_PROBLEM DETAILS_
Please write out the data below once more, exactly as it stands.

┌──

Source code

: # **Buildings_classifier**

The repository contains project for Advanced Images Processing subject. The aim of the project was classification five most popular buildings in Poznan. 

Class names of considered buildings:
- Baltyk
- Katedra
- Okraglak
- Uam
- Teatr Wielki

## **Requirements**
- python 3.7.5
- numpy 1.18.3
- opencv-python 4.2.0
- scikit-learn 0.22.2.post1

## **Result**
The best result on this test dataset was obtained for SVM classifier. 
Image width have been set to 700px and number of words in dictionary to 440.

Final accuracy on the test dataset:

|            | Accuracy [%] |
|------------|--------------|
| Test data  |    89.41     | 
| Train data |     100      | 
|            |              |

└──

_OUTPUT OF THE TASK_
Source code

: # **Buildings_classifier**

The repository contains project for Advanced Images Processing subject. The aim of the project was classification five most popular buildings in Poznan. 

Class names of considered buildings:
- Baltyk
- Katedra
- Okraglak
- Uam
- Teatr Wielki

## **Requirements**
- python 3.7.5
- numpy 1.18.3
- opencv-python 4.2.0
- scikit-learn 0.22.2.post1

## **Result**
The best result on this test dataset was obtained for SVM classifier. 
Image width have been set to 700px and number of words in dictionary to 440.

Final accuracy on the test dataset:

|            | Accuracy [%] |
|------------|--------------|
| Test data  |    89.41     | 
| Train data |     100      | 
|            |              |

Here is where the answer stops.